- Associated Press - Wednesday, April 25, 2018

NEW YORK (AP) - Jake Tapper, veteran newsman and debut novelist, isn’t quite used to being on the receiving end of questions.

“When people come to my set and I’m about to do an interview, I generally don’t think at all that they’re nervous,” the CNN anchor said during a recent telephone interview. “But then it’s you in the chair yourself and you think, ’Wow, this is terrifying.’”

Tapper’s novel is called “The Hellfire Club,” and it’s meant as a diversion - for the author and his readers. It’s a thriller set in 1950s Washington featuring an imaginary congressman, Charlie Marder, and a supporting cast of very real public figures, from Dwight Eisenhower to John F. Kennedy to Joe McCarthy.

The book’s title comes from an exclusive meeting place where Marder discovers a world far darker and more complicated than even he, a World War II veteran, had encountered. Tapper said he had been fascinated by a Hellfire Club from Benjamin Franklin’s time and was trying to figure out how to use it for a novel. He thought of a story based in the 1700s but settled into an era more familiar and one he thought had been overlooked and misunderstood.

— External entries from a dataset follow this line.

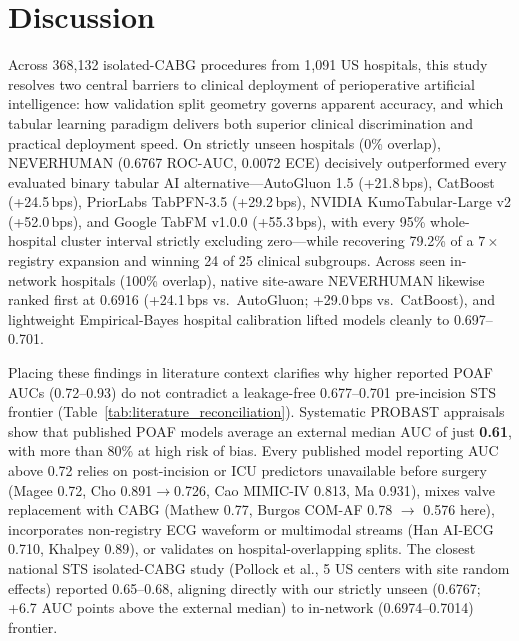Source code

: \section{Discussion}

Across 368,132 isolated-CABG procedures from 1,091 US hospitals, this study resolves two central barriers to clinical deployment of perioperative artificial intelligence: how validation split geometry governs apparent accuracy, and which tabular learning paradigm delivers both superior clinical discrimination and practical deployment speed. On strictly unseen hospitals (0\% overlap), NEVERHUMAN (0.6767 ROC-AUC, 0.0072 ECE) decisively outperformed every evaluated binary tabular AI alternative---AutoGluon 1.5 (+21.8\,bps), CatBoost (+24.5\,bps), PriorLabs TabPFN-3.5 (+29.2\,bps), NVIDIA KumoTabular-Large v2 (+52.0\,bps), and Google TabFM v1.0.0 (+55.3\,bps), with every 95\% whole-hospital cluster interval strictly excluding zero---while recovering 79.2\% of a $7\times$ registry expansion and winning 24 of 25 clinical subgroups. Across seen in-network hospitals (100\% overlap), native site-aware NEVERHUMAN likewise ranked first at 0.6916 (+24.1\,bps vs.\ AutoGluon; +29.0\,bps vs.\ CatBoost), and lightweight Empirical-Bayes hospital calibration lifted models cleanly to 0.697--0.701.

Placing these findings in literature context clarifies why higher reported POAF AUCs (0.72--0.93) do not contradict a leakage-free 0.677--0.701 pre-incision STS frontier (Table~\ref{tab:literature_reconciliation}). Systematic PROBAST appraisals show that published POAF models average an external median AUC of just \textbf{0.61}, with more than 80\% at high risk of bias.\cite{fields2025poaf,lopeztuesta2026poaf} Every published model reporting AUC above 0.72 relies on post-incision or ICU predictors unavailable before surgery (Magee 0.72,\cite{magee2007atrial} Cho 0.891$\to$0.726,\cite{cho2026poaf} Cao MIMIC-IV 0.813,\cite{cao2025mimic4} Ma 0.931\cite{ma2025noaf}), mixes valve replacement with CABG (Mathew 0.77,\cite{mathew2004multicenter} Burgos COM-AF 0.78 $\to$ 0.576 here\cite{burgos2021comaf}), incorporates non-registry ECG waveform or multimodal streams (Han AI-ECG 0.710,\cite{han2025aiecg} Khalpey 0.89\cite{khalpey2026digital}), or validates on hospital-overlapping splits. The closest national STS isolated-CABG study (Pollock et al., 5 US centers with site random effects) reported 0.65--0.68,\cite{pollock2018chargeaf} aligning directly with our strictly unseen (0.6767; +6.7 AUC points above the external median) to in-network (0.6974--0.7014) frontier.

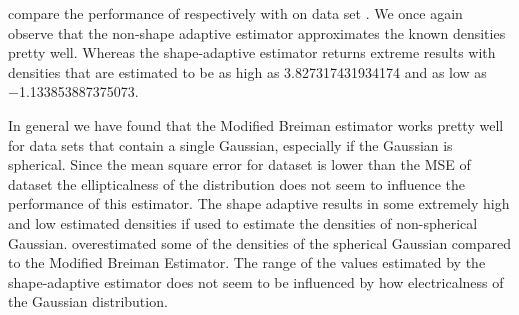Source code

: 		 compare the performance of respectively \mbe with \sambe on data set \baakmanFive. We once again observe that the non-shape adaptive estimator approximates the known densities pretty well. Whereas the shape-adaptive estimator returns extreme results with densities that are estimated to be as high as \num{3.827317431934174} and as low as \num{-1.133853887375073}.

		In general we have found that the Modified Breiman estimator works pretty well for data sets that contain a single Gaussian, especially if the Gaussian is spherical. Since the mean square error for dataset \baakmanFive is lower than the MSE of dataset \baakmanFour the ellipticalness of the distribution does not seem to influence the performance of this estimator. 
		The shape adaptive \mbe results in some extremely high and low estimated densities if used to estimate the densities of non-spherical Gaussian. \sambe overestimated some of the densities of the spherical Gaussian compared to the Modified Breiman Estimator. The range of the values estimated by the shape-adaptive estimator does not seem to be influenced by how electricalness of the Gaussian distribution. 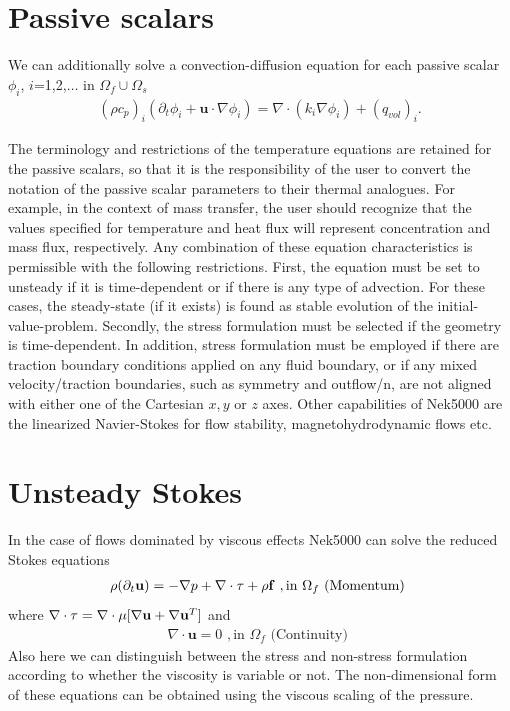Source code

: {\section{Passive scalars}\label{sec:passive_scal}

We can additionally solve a convection-diffusion equation for each passive scalar \(\phi_i\),
\(i\)=1,2,\(\ldots\) in \(\Omega_f \cup \Omega_s\)
\begin{eqnarray}\label{eq:pass_scal}
   (\rho c_{p})_i ( \partial_{t} \phi_{i} + \mathbf u \cdot \nabla \phi_{i} ) =
   \nabla \cdot (k_i \nabla \phi_{i}) + (q_{vol})_i.
\end{eqnarray}

The terminology and
restrictions of the temperature equations are retained for
the passive scalars, so that it is the responsibility of the
user to convert the notation of the passive scalar
parameters to their thermal analogues.
For example, in the context of mass transfer,
the user should recognize that the values specified
for temperature and heat flux
will represent concentration and mass flux, respectively.
Any combination of these equation characteristics is permissible with the
following restrictions. First, the equation must be set to unsteady if it is
time-dependent or if there is any type of advection. For these cases, the
steady-state (if it exists) is found as stable evolution of the
initial-value-problem. Secondly, the stress formulation must be selected if
the geometry is time-dependent. In addition, stress formulation must be
employed if there are traction boundary conditions applied on any fluid
boundary, or if any mixed velocity/traction boundaries, such as symmetry and
outflow/n, are not aligned with either one of the Cartesian \(x,y\) or \(z\) axes.
Other capabilities of Nek5000 are the linearized Navier-Stokes for flow stability, magnetohydrodynamic flows etc.



\section{Unsteady Stokes }
In the case of flows dominated by viscous effects Nek5000 can solve the reduced Stokes equations
\begin{eqnarray}\label{eq:ns_momentum_stokes}
 \rho(\partial_{t} \mathbf u ) = - \nabla p + \nabla \cdot \tau + \rho {\bf f} \,\, , \text{in } \Omega_f \text{  (Momentum)  }
\end{eqnarray}
where \(\nabla \cdot\tau=\nabla\cdot\mu[\nabla \mathbf{u}+\nabla \mathbf{u}^{T}]\) and
\begin{eqnarray}\label{eq:ns_cont_stokes}
 \nabla \cdot \mathbf u =0 \,\, , \text{in } \Omega_f  \text{  (Continuity)  } 
\end{eqnarray}
Also here we can distinguish between the stress and non-stress formulation according to whether the viscosity is variable or not. The non-dimensional form of these equations can be obtained using the viscous scaling of the pressure.


}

“The ’50s get romanticized so much and depicted as serene so often when there’s so much lurking beneath the surface,” he says, “whether it’s anti-communism and McCarthy, the Cold War, the atomic race or racism.”

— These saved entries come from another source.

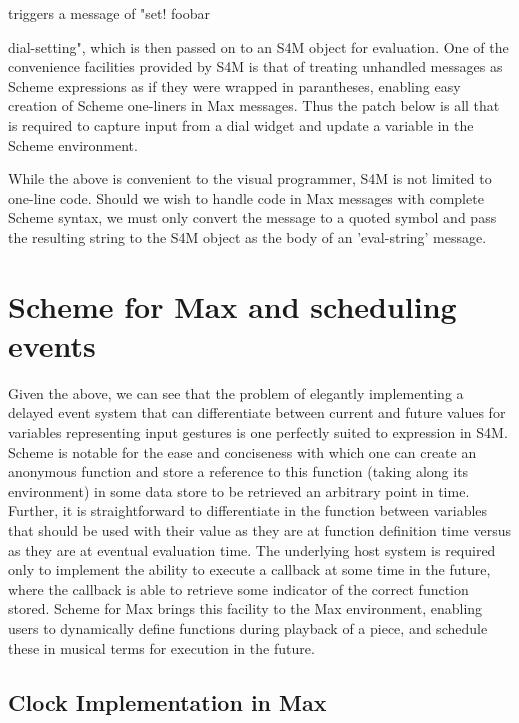 \documentclass[acmsmall]{acmart}
\begin{document}
triggers a message of "set! foobar {dial-setting", which is then passed on to
an S4M object for evaluation. One of the convenience facilities 
provided by S4M is that of treating unhandled messages as Scheme expressions
as if they were wrapped in parantheses, enabling easy creation of Scheme one-liners
in Max messages. Thus the patch below is all that is required to capture input
from a dial widget and update a variable in the Scheme environment.


While the above is convenient to the visual programmer, S4M is not limited 
to one-line code. Should we wish to handle code in Max messages with complete
Scheme syntax, we must only convert the message to a quoted symbol and pass
the resulting string to the S4M object as the body of an 'eval-string' message.


\section{Scheme for Max and scheduling events}

Given the above, we can see that the problem of elegantly implementing 
a delayed event system that can differentiate between current and future values
for variables representing input gestures is one perfectly suited to expression
in S4M. Scheme is notable for the ease and conciseness with which one can create an anonymous function
and store a reference to this function (taking along its environment) in some data
store to be retrieved an arbitrary point in time. Further, it is straightforward
to differentiate in the function between variables that should
be used with their value as they are at function definition time versus
as they are at eventual evaluation time. The underlying host system is required only to 
implement the ability to execute a callback at some time in the future, where 
the callback is able to retrieve some indicator of the correct function stored.
Scheme for Max brings this facility to the Max environment, enabling users to dynamically define
functions during playback of a piece, and schedule these in musical terms
for execution in the future.  




\subsection{Clock Implementation in Max}

}
\end{document}
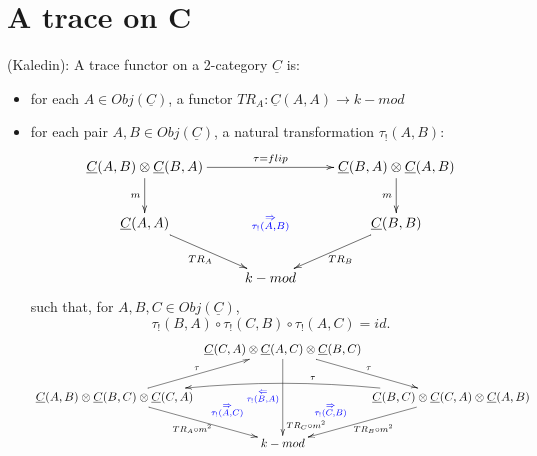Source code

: \section{A trace on C} \label{sec:2cat_trace_eg}
%
\begin{defn} \label{def:trace_functor}
(Kaledin): A trace functor on a 
2-category $\underline{C}$ is:
\begin{itemize}
	\item for each $A \in Obj(\underline{C})$, a functor 
	$TR_A: \underline{C}(A,A) \to k-mod$
	\item for each pair $A, B \in Obj(\underline{C})$, a natural transformation
	$\tau_!(A,B)$:
	$$\xymatrix{
	\underline{C}(A,B) \otimes \underline{C}(B,A)
	\ar[rr]^{\tau = flip}
	\ar[d]_{m}
	&& \underline{C}(B,A) \otimes \underline{C}(A,B)
	\ar[d]_{m} \\
	\underline{C}(A,A)
	\ar[rd]_{TR_A}
	& \textcolor{blue}{\substack{\Rightarrow\\ \tau_!(A,B)}}
	& \underline{C}(B,B) 
	\ar[ld]^{TR_B}\\
	& k-mod
	}$$
	such that, for $A,B,C \in Obj(\underline{C})$, 
	\begin{equation} \label{eq:trace_cocycle}
	\tau_!(B,A) \circ \tau_!(C,B) \circ \tau_!(A,C) = id.
	\end{equation}
	$$\xymatrixcolsep{0.25pc}
	\xymatrix{
	& \underline{C}(C,A) \otimes \underline{C}(A,C) \otimes \underline{C}(B,C) 
	\ar[rd]^{\tau}
	\ar[dd]_{\textcolor{blue}{
		\substack{\Leftarrow\\ \tau_!(B,A)}}}^{\substack{
		\\\\\\\\\\\\\\\\\\TR_C \circ m^2}}\\
	\underline{C}(A,B) \otimes \underline{C}(B,C) \otimes \underline{C}(C,A) 
	\ar[ru]^{\tau}
	\ar[rd]^{\textcolor{blue}{\quad \quad \quad \substack{\Rightarrow\\ \tau_!(A,C)}}}_{TR_A\circ m^2}
	&& \underline{C}(B,C) \otimes \underline{C}(C,A) \otimes \underline{C}(A,B)
	\ar@/_1pc/[ll]_{\quad \quad \quad \quad \quad \tau}
	\ar[ld]_{\textcolor{blue}{\substack{\Rightarrow\\ \tau_!(C,B)}}\quad \quad\quad \quad}^{TR_B \circ m^2}\\
	& k-mod
	}$$
\end{itemize}
\end{defn}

Tapper’s background is in nonfiction, whether in his day job or in the books he has written before - “The Outpost: An Untold Story of American Valor” and “Down & Dirty: The Plot to Steal the Presidency.” But he found the invented part of his new book - “Making things up was fun,” he says - less of a task than merging fiction and history, creating an “alternate reality.” The novel is also a story of time management for one of the country’s busiest journalists, “a matter of carrying around a laptop for all free moments - trains, planes, waiting rooms,” Tapper says.

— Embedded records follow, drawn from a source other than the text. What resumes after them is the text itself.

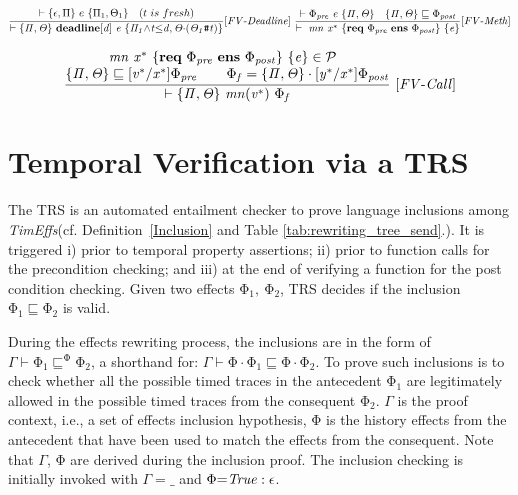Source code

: \documentclass[acmsmall,10pt,review]{acmart}
\newcommand{\timedEffects}{\emph{TimEffs}}
\newcommand{\effect}{{\ensuremath{\mathrm{\Phi}}}}
\newcommand{\code}[1]{{\tt{\ensuremath{\m{#1}}}}}
\newcommand{\empt}{\textcolor{black}{\ensuremath{\epsilon}}}
\newcommand{\CONTAIN}{\sqsubseteq}
\newcommand{\m}{\mathit}
\newcommand{\mysharp}{{\mathrel{\texttt{\#}}}}
\newcommand\tabref[1]{Table \textcolor{black}{\ref{#1}}.}
\newcommand\defref[1]{Definition~\textcolor{blue}{\ref{#1}}}
\begin{document}
{{{\small\begin{gather*}
  \code{\frac{
    \begin{matrix}
      \vdash \{ \epsilon, \Pi \}\ e \ \{  \Pi_1, \Theta_1\} 
  \quad (t\ is\ fresh)     
\end{matrix}
  }
  {\vdash \s{ \Pi, \Theta} \  
  \textbf{deadline}  [d] \ e 
   \ \s{\Pi_1 {\wedge}t{\leq}d, \Theta {\cdot}(\Theta_1\mysharp t)} }   
    {[FV\text{-}Deadline]}} 
\ 
\code{\frac{  \vdash \effect_{pre} 
 \ e \  \{ \Pi, \Theta \} \quad   \{ \Pi, \Theta \} \CONTAIN  
  \effect_{post}}{  \vdash  \ mn  \ {x^*}\ \{\textbf{req}\ \effect_{pre}\ 
  \textbf{ens}\  \effect_{post}\} \ \{ e \}}   {[FV\text{-}Meth]}}  
  \end{gather*}}}




{{\small\begin{gather*}
\code{\frac{
\begin{matrix}
{\code{  mn  \ {x^*}\ \{\textbf{req}\ \effect_{pre}\ \textbf{ens}\  \effect_{post}\} \ \{ e \} \in \mathcal{P}\ \ }}
\\
\text{\code{ \s{ \Pi, \Theta} \CONTAIN [v^*/x^*] \effect_{pre}   
\qquad   \effect_f =  \s{ \Pi, \Theta} \cdot  [y^*/x^*]\effect_{post}}}
\end{matrix}}
{\vdash \s{ \Pi, \Theta} \ mn({v^*})  \ 
\effect_f} \ {[FV\text{-}Call]}}
\end{gather*}}}



\section{Temporal Verification via a TRS}
\label{sec:Entailment_Prover}


The TRS  is an automated entailment checker to prove language inclusions among \timedEffects (cf. \defref{Inclusion} and \tabref{tab:rewriting_tree_send}). It is triggered i) prior to temporal property assertions; ii) prior to function calls for the precondition checking; and iii) at the end of verifying a function for the post condition checking. Given two effects \code{\effect_1,\ \effect_2}, TRS decides if the inclusion \code{\effect_1 \CONTAIN  \effect_2 } is valid. 

During the effects rewriting process, the inclusions are in the form of \code{\Gamma \vdash  \effect_1 \CONTAIN^{\effect}  \effect_2 }, a shorthand for: \code{\Gamma \vdash  \effect \cdot \effect_1 \CONTAIN   \effect \cdot  \effect_2}. To prove such inclusions is to check whether all the possible timed traces in the antecedent \code{\effect_1} are legitimately allowed  in the possible timed traces from the consequent \code{\effect_2}.
\code{\Gamma} is the proof context, i.e., a set of effects inclusion hypothesis, \code{\effect} is the history effects from the antecedent that have been used to match the effects from the consequent.
Note that \code{\Gamma}, \code{\effect} are derived during the inclusion proof. 
The inclusion checking is initially invoked with \code{\Gamma{=}\_} and \code{\effect{=} True : \empt}. 







}
\end{document}
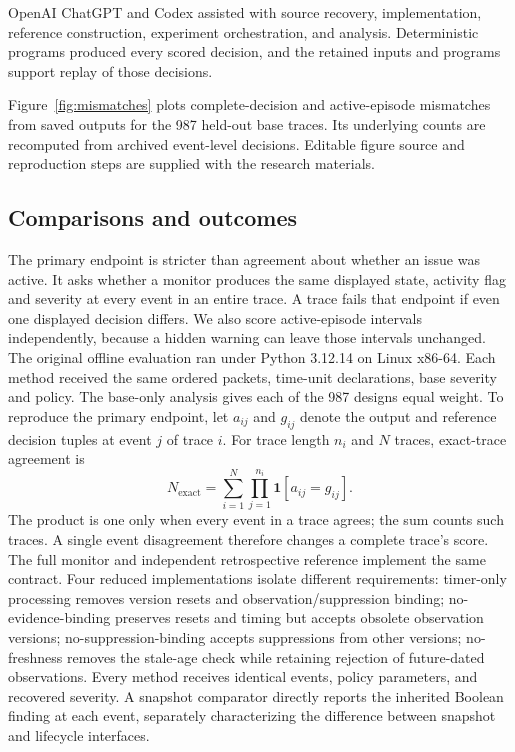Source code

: \documentclass[preprint,11pt]{elsarticle}
\begin{document}
OpenAI ChatGPT and Codex assisted with source recovery, implementation, reference construction, experiment orchestration, and analysis. Deterministic programs produced every scored decision, and the retained inputs and programs support replay of those decisions.

Figure~\ref{fig:mismatches} plots complete-decision and active-episode mismatches from saved outputs for the 987 held-out base traces. Its underlying counts are recomputed from archived event-level decisions. Editable figure source and reproduction steps are supplied with the research materials.

\subsection{Comparisons and outcomes}
The primary endpoint is stricter than agreement about whether an issue was active. It asks whether a monitor produces the same displayed state, activity flag and severity at every event in an entire trace. A trace fails that endpoint if even one displayed decision differs. We also score active-episode intervals independently, because a hidden warning can leave those intervals unchanged. The original offline evaluation ran under Python 3.12.14 on Linux x86-64. Each method received the same ordered packets, time-unit declarations, base severity and policy. The base-only analysis gives each of the 987 designs equal weight. To reproduce the primary endpoint, let $a_{ij}$ and $g_{ij}$ denote the output and reference decision tuples at event $j$ of trace $i$. For trace length $n_i$ and $N$ traces, exact-trace agreement is
\[
N_{\mathrm{exact}}=\sum_{i=1}^{N}\prod_{j=1}^{n_i}\mathbf{1}[a_{ij}=g_{ij}].
\]
The product is one only when every event in a trace agrees; the sum counts such traces. A single event disagreement therefore changes a complete trace's score.
The full monitor and independent retrospective reference implement the same contract. Four reduced implementations isolate different requirements: timer-only processing removes version resets and observation/suppression binding; no-evidence-binding preserves resets and timing but accepts obsolete observation versions; no-suppression-binding accepts suppressions from other versions; no-freshness removes the stale-age check while retaining rejection of future-dated observations. Every method receives identical events, policy parameters, and recovered severity. A snapshot comparator directly reports the inherited Boolean finding at each event, separately characterizing the difference between snapshot and lifecycle interfaces.
\end{document}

Thanks in part to blurbs from David Baldacci and Harlan Coben, among others; shout-outs on social media from colleagues (Dana Bash) and rivals (NBC’s Savannah Guthrie); and Tapper’s active promotion of the book, “The Hellfire Club” has reached the top 30 on Amazon.com and BarnesandNoble.com. Reviewers have likened it to the exotic and conspiratorial narratives of Dan Brown (“’The Hellfire Club’ is most enjoyable when it’s most groan-worthy,” The Washington Post observed), and Tapper said he wanted “The Hellfire Club” to be a “fun book.” But he also acknowledged that Washington in the ’50s “rhymes” with events now.

“The Hellfire Club” features a fiery confrontation about greed and patriotism between Marder and McCarthy aide Roy Cohn, who became a mentor to Donald Trump. And it’s easy to see the blustering and intimidating McCarthy as a precursor to President Trump, who has labeled Tapper’s employer a leading carrier of “Fake News” and, tweeting about Tapper, referred to “the hatred and unfairness of this CNN flunky.” Tapper, meanwhile, has stated, “There are basic lines of human decency, norms to which society generally agrees and to which we adhere, and we continue to see the Trump presidency eroding these lines.” (Trump hasn’t attacked “The Hellfire Club,” Tapper reasoned during his interview, because he’s not mentioned by name in it.)

One scene finds Marder in the Oval Office, fretting to President Eisenhower that he sees no end to the political persecutions McCarthy has inspired. The president reassures Marder that the “combinations of checks and balances and a free press and our democratically elected representatives ultimately will expose charlatans.”

Tapper commented: “I think it’s fair to say I was thinking about checks and balances and the current era when I wrote” that passage.

Marder isn’t a stand-in for the author, Tapper says, although they do share a love of history and a heightened sense of smell. But Tapper does relate to his character as someone who, no matter how experienced, can be disheartened by the behavior of politicians.

“I don’t think I’m an innocent man but I am constantly surprised by the decisions people make, based on avarice and impulses not necessarily based on the public good,” he says.

“Charlie goes into the job wanting to do good and ends up being picked apart to death by a thousand compromises. That’s how I see it go with a lot of people who come to Washington. They want to do good. They mean to do good. And they find themselves compromising themselves. And that’s what I wanted to capture, how Washington can erode principles.”